● TASK OBJECTIVE
This exercise calls for copying every line below that holds the word "toggler".

● GIVEN RECORDS
☆ ☆ ☆

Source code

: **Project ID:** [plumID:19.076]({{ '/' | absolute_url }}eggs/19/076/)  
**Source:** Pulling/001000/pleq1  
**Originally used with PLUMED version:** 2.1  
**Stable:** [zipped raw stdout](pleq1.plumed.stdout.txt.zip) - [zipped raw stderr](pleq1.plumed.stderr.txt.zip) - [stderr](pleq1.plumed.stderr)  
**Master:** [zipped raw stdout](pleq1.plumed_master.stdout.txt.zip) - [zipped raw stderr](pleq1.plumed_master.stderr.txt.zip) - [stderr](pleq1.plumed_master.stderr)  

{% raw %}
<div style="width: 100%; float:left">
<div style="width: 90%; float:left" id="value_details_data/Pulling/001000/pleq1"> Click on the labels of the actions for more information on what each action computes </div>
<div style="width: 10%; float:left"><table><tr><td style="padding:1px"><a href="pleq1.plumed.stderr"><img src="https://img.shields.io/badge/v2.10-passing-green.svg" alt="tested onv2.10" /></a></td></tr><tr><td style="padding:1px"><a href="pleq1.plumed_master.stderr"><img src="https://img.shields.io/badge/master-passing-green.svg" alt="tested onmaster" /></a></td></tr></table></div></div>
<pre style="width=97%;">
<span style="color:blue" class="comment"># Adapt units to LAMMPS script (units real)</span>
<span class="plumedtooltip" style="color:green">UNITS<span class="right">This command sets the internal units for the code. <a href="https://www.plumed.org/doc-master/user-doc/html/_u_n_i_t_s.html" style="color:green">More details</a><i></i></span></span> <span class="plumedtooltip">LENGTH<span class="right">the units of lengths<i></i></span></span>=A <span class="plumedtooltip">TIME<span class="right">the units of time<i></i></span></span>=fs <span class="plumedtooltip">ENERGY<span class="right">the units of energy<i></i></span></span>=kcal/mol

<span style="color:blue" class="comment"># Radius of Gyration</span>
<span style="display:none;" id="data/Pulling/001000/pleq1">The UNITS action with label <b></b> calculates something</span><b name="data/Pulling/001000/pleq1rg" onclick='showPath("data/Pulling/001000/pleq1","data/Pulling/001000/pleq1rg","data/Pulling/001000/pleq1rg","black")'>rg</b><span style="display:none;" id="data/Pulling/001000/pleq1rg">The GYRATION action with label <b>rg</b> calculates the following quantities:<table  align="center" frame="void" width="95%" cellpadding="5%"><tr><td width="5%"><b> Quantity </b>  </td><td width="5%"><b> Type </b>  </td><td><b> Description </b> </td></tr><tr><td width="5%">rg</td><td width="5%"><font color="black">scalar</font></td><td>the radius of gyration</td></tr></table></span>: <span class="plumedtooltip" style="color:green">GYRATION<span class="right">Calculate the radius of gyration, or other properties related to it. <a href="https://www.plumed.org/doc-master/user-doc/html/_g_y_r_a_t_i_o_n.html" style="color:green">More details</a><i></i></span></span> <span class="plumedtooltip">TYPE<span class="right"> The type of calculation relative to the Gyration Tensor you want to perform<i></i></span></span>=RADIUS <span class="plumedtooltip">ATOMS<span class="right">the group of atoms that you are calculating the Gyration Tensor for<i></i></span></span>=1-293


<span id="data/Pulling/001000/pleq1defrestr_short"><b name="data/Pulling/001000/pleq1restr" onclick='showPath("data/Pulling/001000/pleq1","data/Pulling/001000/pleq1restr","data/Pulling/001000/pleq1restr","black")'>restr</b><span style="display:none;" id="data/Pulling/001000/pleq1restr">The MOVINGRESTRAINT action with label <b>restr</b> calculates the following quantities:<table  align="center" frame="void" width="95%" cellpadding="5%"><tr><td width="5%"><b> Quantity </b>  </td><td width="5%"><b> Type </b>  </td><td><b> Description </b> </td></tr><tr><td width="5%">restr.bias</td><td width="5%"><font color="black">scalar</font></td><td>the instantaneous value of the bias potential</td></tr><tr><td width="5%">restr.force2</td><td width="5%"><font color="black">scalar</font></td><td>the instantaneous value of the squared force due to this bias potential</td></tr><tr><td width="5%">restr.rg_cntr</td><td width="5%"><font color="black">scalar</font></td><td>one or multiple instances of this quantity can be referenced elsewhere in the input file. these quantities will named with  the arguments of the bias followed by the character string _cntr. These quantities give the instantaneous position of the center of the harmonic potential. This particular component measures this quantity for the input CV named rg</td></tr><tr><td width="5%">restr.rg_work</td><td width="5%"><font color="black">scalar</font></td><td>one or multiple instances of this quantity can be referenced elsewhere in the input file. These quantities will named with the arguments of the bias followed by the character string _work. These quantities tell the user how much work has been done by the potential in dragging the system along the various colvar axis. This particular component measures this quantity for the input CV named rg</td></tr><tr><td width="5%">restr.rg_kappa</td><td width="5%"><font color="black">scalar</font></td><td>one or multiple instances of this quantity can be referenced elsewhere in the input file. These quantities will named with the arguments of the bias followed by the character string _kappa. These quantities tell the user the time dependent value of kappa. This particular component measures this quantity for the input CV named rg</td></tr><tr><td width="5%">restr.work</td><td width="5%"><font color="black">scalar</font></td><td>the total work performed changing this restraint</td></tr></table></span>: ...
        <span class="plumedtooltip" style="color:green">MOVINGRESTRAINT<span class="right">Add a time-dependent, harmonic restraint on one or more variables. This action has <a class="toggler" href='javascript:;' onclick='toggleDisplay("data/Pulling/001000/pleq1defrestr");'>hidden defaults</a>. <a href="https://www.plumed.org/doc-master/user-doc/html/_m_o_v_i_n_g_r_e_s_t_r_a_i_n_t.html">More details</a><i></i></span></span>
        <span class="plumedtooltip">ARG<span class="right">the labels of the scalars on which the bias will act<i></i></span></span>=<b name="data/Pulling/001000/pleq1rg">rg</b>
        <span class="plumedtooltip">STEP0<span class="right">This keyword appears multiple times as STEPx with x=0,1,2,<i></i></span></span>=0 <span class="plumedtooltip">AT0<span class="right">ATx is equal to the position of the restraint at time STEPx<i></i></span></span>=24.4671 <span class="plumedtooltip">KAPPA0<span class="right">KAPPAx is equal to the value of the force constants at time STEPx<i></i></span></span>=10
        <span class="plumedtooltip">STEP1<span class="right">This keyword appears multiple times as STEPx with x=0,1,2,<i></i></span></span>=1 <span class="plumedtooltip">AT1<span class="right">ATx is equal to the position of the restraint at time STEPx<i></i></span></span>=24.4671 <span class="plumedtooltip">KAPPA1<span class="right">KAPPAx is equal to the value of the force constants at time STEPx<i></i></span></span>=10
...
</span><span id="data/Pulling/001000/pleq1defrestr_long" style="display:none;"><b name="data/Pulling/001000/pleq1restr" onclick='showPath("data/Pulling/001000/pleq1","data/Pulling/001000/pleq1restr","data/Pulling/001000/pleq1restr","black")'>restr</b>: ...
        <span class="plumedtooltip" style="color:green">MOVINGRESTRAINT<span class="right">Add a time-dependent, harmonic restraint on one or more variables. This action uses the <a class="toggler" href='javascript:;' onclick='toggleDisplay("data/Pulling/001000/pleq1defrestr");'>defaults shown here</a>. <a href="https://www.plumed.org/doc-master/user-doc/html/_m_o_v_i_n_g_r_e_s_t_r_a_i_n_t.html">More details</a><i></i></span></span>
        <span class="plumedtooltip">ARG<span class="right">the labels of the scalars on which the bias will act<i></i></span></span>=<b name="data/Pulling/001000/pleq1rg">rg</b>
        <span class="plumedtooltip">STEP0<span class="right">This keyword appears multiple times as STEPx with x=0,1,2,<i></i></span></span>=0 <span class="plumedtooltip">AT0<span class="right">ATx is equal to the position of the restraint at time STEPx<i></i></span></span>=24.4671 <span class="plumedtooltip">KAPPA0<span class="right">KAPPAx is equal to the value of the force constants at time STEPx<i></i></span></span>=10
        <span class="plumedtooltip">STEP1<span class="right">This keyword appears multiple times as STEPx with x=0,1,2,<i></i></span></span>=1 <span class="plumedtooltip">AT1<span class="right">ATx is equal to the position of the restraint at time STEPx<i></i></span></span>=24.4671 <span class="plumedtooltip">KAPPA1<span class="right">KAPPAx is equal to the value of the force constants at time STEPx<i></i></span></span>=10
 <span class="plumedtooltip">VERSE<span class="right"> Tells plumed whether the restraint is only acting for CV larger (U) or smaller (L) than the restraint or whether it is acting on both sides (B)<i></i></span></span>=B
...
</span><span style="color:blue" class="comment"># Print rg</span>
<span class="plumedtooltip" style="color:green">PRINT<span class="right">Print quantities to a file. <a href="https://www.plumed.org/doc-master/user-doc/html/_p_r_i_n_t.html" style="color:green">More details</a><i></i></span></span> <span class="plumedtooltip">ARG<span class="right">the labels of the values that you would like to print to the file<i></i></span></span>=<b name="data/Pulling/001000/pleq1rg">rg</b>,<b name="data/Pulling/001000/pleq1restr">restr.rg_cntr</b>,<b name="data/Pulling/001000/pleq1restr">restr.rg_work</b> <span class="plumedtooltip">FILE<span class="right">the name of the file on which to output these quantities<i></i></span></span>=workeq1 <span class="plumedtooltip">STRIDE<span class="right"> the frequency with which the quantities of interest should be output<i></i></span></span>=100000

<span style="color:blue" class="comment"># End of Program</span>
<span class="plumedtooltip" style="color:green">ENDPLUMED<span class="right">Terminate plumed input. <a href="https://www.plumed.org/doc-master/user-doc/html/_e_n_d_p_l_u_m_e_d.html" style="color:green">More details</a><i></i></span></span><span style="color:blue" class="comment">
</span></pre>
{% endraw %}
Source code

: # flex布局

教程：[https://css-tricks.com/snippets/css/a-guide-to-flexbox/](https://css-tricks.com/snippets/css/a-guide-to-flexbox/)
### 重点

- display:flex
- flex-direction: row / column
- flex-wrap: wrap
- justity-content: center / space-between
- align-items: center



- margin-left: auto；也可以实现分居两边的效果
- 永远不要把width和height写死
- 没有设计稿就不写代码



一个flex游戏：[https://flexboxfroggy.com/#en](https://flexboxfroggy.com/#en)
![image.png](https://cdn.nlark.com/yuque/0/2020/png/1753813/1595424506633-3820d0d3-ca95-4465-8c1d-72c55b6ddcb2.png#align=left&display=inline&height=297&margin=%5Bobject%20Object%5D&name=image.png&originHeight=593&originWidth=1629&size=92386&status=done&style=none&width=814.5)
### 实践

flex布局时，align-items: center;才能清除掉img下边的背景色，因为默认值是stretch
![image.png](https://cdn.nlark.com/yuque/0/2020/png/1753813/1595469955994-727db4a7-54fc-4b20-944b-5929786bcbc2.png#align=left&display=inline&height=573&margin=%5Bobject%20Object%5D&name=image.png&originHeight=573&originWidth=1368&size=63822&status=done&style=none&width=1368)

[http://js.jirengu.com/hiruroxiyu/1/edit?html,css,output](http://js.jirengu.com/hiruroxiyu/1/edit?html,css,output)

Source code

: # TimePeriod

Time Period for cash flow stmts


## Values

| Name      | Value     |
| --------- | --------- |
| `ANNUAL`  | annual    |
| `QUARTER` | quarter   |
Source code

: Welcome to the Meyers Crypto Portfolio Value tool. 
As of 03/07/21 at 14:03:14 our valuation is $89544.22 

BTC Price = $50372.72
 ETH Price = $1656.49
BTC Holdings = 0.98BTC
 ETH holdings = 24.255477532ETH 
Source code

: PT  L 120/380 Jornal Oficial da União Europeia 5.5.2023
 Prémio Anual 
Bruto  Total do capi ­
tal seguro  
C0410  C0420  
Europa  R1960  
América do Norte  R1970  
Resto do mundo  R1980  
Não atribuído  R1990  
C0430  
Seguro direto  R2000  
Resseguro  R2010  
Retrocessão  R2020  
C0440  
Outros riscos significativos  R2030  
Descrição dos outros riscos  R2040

☆ ☆ ☆

● COMPLETED EXERCISE
        <span class="plumedtooltip" style="color:green">MOVINGRESTRAINT<span class="right">Add a time-dependent, harmonic restraint on one or more variables. This action has <a class="toggler" href='javascript:;' onclick='toggleDisplay("data/Pulling/001000/pleq1defrestr");'>hidden defaults</a>. <a href="https://www.plumed.org/doc-master/user-doc/html/_m_o_v_i_n_g_r_e_s_t_r_a_i_n_t.html">More details</a><i></i></span></span>
        <span class="plumedtooltip" style="color:green">MOVINGRESTRAINT<span class="right">Add a time-dependent, harmonic restraint on one or more variables. This action uses the <a class="toggler" href='javascript:;' onclick='toggleDisplay("data/Pulling/001000/pleq1defrestr");'>defaults shown here</a>. <a href="https://www.plumed.org/doc-master/user-doc/html/_m_o_v_i_n_g_r_e_s_t_r_a_i_n_t.html">More details</a><i></i></span></span>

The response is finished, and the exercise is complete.